Assignment: Report back every line of the entries that contains "shifted", exactly as written.

_ _ _ _ _

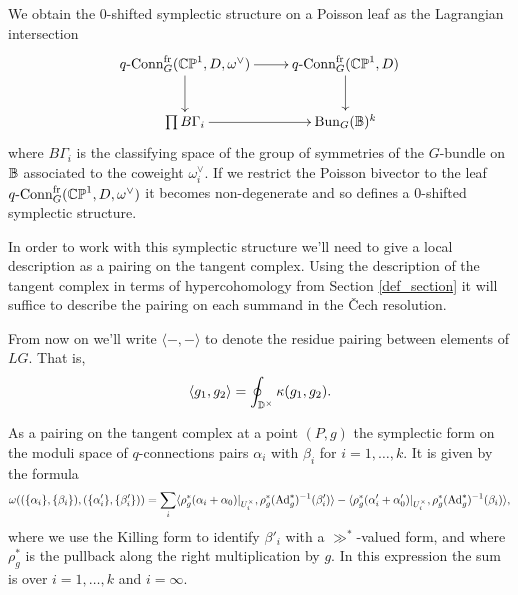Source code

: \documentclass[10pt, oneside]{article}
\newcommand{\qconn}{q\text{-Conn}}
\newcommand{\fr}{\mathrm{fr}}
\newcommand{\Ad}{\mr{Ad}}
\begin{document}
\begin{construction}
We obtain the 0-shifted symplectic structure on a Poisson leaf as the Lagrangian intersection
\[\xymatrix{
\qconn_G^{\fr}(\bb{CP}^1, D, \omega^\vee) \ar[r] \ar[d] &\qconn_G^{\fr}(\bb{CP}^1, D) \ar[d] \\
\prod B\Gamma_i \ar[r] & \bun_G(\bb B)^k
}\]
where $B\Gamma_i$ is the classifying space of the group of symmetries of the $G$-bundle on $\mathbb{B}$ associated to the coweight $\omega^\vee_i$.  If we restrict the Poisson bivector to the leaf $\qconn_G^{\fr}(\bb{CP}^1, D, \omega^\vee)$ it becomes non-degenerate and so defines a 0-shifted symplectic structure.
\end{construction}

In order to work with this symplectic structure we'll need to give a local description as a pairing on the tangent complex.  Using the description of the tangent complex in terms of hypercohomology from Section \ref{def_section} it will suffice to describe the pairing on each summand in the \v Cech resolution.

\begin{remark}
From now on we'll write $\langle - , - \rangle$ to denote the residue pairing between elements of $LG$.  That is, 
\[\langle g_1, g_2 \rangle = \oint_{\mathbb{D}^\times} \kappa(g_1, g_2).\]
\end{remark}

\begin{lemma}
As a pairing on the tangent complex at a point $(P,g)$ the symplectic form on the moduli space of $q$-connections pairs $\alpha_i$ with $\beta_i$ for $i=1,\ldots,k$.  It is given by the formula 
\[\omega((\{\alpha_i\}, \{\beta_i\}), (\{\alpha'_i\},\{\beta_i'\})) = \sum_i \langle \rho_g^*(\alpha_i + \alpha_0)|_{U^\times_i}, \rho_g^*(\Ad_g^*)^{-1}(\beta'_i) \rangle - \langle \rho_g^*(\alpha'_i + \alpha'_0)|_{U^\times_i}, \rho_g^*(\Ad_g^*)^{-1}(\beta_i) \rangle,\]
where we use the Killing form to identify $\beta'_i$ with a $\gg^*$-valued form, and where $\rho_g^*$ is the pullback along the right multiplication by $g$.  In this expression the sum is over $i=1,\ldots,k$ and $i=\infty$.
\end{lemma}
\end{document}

_ _ _ _ _

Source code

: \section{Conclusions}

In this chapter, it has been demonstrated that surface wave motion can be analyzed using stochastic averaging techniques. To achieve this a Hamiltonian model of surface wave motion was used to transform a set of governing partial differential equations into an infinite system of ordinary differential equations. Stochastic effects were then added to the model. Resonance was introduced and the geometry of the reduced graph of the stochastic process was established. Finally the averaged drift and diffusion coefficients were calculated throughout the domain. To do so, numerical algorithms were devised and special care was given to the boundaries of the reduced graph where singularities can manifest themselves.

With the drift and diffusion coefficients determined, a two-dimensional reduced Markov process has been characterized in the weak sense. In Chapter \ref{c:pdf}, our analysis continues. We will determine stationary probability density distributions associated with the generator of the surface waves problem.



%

_ _ _ _ _

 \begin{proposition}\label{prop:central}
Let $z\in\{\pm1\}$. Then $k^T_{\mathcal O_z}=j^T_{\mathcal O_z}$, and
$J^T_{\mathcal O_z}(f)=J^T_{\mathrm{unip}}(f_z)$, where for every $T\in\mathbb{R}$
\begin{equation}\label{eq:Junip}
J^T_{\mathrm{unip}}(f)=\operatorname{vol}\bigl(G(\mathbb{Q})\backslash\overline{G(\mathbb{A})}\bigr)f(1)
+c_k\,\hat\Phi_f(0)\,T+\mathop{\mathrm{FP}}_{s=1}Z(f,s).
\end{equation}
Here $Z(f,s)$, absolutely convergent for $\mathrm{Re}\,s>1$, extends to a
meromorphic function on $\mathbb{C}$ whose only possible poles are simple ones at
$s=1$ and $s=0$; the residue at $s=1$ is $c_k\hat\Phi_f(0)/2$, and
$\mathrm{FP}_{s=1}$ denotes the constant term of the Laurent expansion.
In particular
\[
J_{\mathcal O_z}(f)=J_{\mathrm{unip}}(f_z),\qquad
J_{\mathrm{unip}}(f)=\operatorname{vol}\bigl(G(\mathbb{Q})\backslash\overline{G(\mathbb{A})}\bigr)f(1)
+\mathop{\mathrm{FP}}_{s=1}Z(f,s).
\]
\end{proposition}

_ _ _ _ _

Result of the exercise:
We obtain the 0-shifted symplectic structure on a Poisson leaf as the Lagrangian intersection
where $B\Gamma_i$ is the classifying space of the group of symmetries of the $G$-bundle on $\mathbb{B}$ associated to the coweight $\omega^\vee_i$.  If we restrict the Poisson bivector to the leaf $\qconn_G^{\fr}(\bb{CP}^1, D, \omega^\vee)$ it becomes non-degenerate and so defines a 0-shifted symplectic structure.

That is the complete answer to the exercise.